My experience forecasting has led me to realize that a key mistake that is often made is updating on new data too quickly. This seems backwards, but I think that often the biggest reason that people both under- and over-react to evidence is that they don't consider the evidence clearly enough, and immediately start revising their model to account for the evidence, instead of actually thinking before updating.

Let's deconstruct how rapid updating is misleading with a simple notional example. Someone shows up with a coin and claims that she is psychic and can predict coinflips. You are skeptical, and challenge her to do so. She immediately takes out a coin and correctly predict heads 3 times in a row. You can update a few ways:

  • Conclude that the claim is now much more likely than before, and you give some credence to the idea that she is psychic
  • Conclude that she was lucky, and 7:1 odds is not very strong evidence, so you continue to hold on to your prior strongly
  • Conclude that she is cheating using a coin which has heads on both sides

Notice that these possibilities which spring to mind are completely different cognitive strategies. Either you update to believe her more, you decide the evidence is insufficient, or you immediately seize on a new hypothesis that explains the evidence.

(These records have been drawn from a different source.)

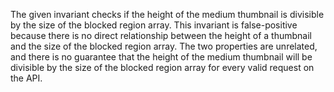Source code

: The given invariant checks if the height of the medium thumbnail is divisible by the size of the blocked region array. This invariant is false-positive because there is no direct relationship between the height of a thumbnail and the size of the blocked region array. The two properties are unrelated, and there is no guarantee that the height of the medium thumbnail will be divisible by the size of the blocked region array for every valid request on the API.
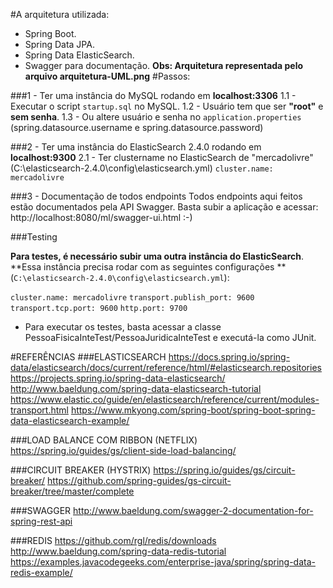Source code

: #A arquitetura utilizada:
* Spring Boot.
* Spring Data JPA.
* Spring Data ElasticSearch.
* Swagger para documentação.
**Obs: Arquitetura representada pelo arquivo arquitetura-UML.png**
#Passos:
 
###1 - Ter uma instância do MySQL rodando em **localhost:3306**
1.1 - Executar o script `startup.sql` no MySQL. 
1.2 - Usuário tem que ser **"root"** e **sem senha**.
1.3 - Ou altere usuário e senha no `application.properties` (spring.datasource.username e spring.datasource.password)

###2 - Ter uma instância do ElasticSearch 2.4.0 rodando em **localhost:9300**
2.1 - Ter clustername no ElasticSearch de "mercadolivre" (C:\elasticsearch-2.4.0\config\elasticsearch.yml)
`cluster.name: mercadolivre`

###3 - Documentação de todos endpoints
Todos endpoints aqui feitos estão documentados pela API Swagger.
Basta subir a aplicação e acessar: http://localhost:8080/ml/swagger-ui.html :-)

###Testing

**Para testes, é necessário subir uma outra instância do ElasticSearch**. 
**Essa instância precisa rodar com as seguintes configurações ** (`C:\elasticsearch-2.4.0\config\elasticsearch.yml`):

`cluster.name: mercadolivre`
`transport.publish_port: 9600`
`transport.tcp.port: 9600`
`http.port: 9700`

* Para executar os testes, basta acessar a classe PessoaFisicaInteTest/PessoaJuridicaInteTest e executá-la como JUnit.


#REFERÊNCIAS
###ELASTICSEARCH
https://docs.spring.io/spring-data/elasticsearch/docs/current/reference/html/#elasticsearch.repositories
https://projects.spring.io/spring-data-elasticsearch/
http://www.baeldung.com/spring-data-elasticsearch-tutorial
https://www.elastic.co/guide/en/elasticsearch/reference/current/modules-transport.html
https://www.mkyong.com/spring-boot/spring-boot-spring-data-elasticsearch-example/

###LOAD BALANCE COM RIBBON (NETFLIX)
https://spring.io/guides/gs/client-side-load-balancing/

###CIRCUIT BREAKER (HYSTRIX)
https://spring.io/guides/gs/circuit-breaker/
https://github.com/spring-guides/gs-circuit-breaker/tree/master/complete

###SWAGGER
http://www.baeldung.com/swagger-2-documentation-for-spring-rest-api

###REDIS
https://github.com/rgl/redis/downloads
http://www.baeldung.com/spring-data-redis-tutorial
https://examples.javacodegeeks.com/enterprise-java/spring/spring-data-redis-example/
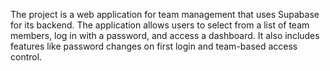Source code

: The project is a web application for team management that uses Supabase for its backend. The application allows users to select from a list of team members, log in with a password, and access a dashboard. It also includes features like password changes on first login and team-based access control.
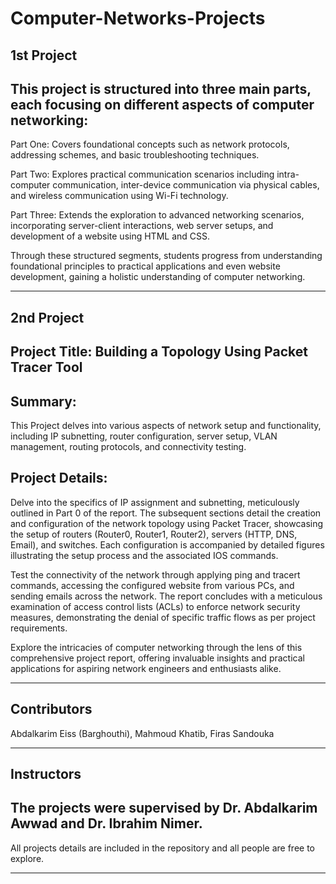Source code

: # Computer-Networks-Projects

1st Project
---

This project is structured into three main parts, each focusing on different aspects of computer networking:
-

Part One:
Covers foundational concepts such as network protocols, addressing schemes, and basic troubleshooting techniques.

Part Two:
Explores practical communication scenarios including intra-computer communication, inter-device communication via physical cables, and wireless communication using Wi-Fi technology.

Part Three:
Extends the exploration to advanced networking scenarios, incorporating server-client interactions, web server setups, and development of a website using HTML and CSS.

Through these structured segments, students progress from understanding foundational principles to practical applications and even website development, gaining a holistic understanding of computer networking.
***
2nd Project
---
Project Title: Building a Topology Using Packet Tracer Tool
-

Summary:
---
This Project delves into various aspects of network setup and functionality, including IP subnetting, router configuration, server setup, VLAN management, routing protocols, and connectivity testing.

Project Details:
---
Delve into the specifics of IP assignment and subnetting, meticulously outlined in Part 0 of the report. The subsequent sections detail the creation and configuration of the network topology using Packet Tracer, showcasing the setup of routers (Router0, Router1, Router2), servers (HTTP, DNS, Email), and switches. Each configuration is accompanied by detailed figures illustrating the setup process and the associated IOS commands.

Test the connectivity of the network through applying ping and tracert commands, accessing the configured website from various PCs, and sending emails across the network. The report concludes with a meticulous examination of access control lists (ACLs) to enforce network security measures, demonstrating the denial of specific traffic flows as per project requirements.

Explore the intricacies of computer networking through the lens of this comprehensive project report, offering invaluable insights and practical applications for aspiring network engineers and enthusiasts alike.
***
Contributors
---
Abdalkarim Eiss (Barghouthi), 
Mahmoud Khatib, 
Firas Sandouka
***
Instructors
---
The projects were supervised by Dr. Abdalkarim Awwad and Dr. Ibrahim Nimer.
---
All projects details are included in the repository and all people are free to explore.
***
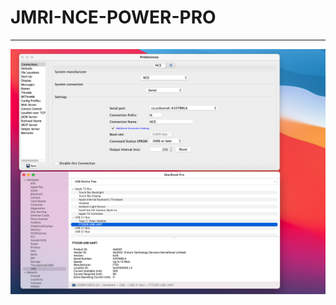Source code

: # JMRI-NCE-POWER-PRO

---

![img](/DOCUMENTS/JMRI-NCE-POWER-PRO/imageS/JMRI-NCE-POWER-PRO-CONNTECTIONS-SETTING.png)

But these are all mentally lazy strategies. If you thought about the situation for longer, you could easily generate a half dozen additional hypotheses. Perhaps the she has trained herself to flip coins a certain way. Perhaps she simply lied and said the coin landed heads each time, and didn't really give you time to see it well when it didn't. Perhaps she is substituting the coin as it lands. Perhaps, perhaps, perhaps.

My advice, per the title, is to slow down. You might decide to be a good Bayesian, and preserve multiple hypotheses, updating marginally - but doing this means that you assume the correct hypothesis is in your prior set. There are a million hypotheses that can explain a given set of events, and the most cognitively available ones are those that allow you to be lazy.

Don't worry, take your time. If the issue matters enough to bother trying to update your model, taking five minutes to reflect is better than jumping the gun. And if you don't need to make any decisions, at least file everything away and decide that it's unclear instead of quickly responding with an overconfident "Aha, now I understand!" or worse, a "Eureka, I've solved it!"

Bayesian thinking gives you answers no faster than a rational accumulation of evidence can possibly allow, given the uncertainties that exist. Slow down. Marginally rationally updating doesn't give you confident answers quickly. It can't.
Trying to update faster isn't going to get you better answers now, it will get you worse answers more quickly.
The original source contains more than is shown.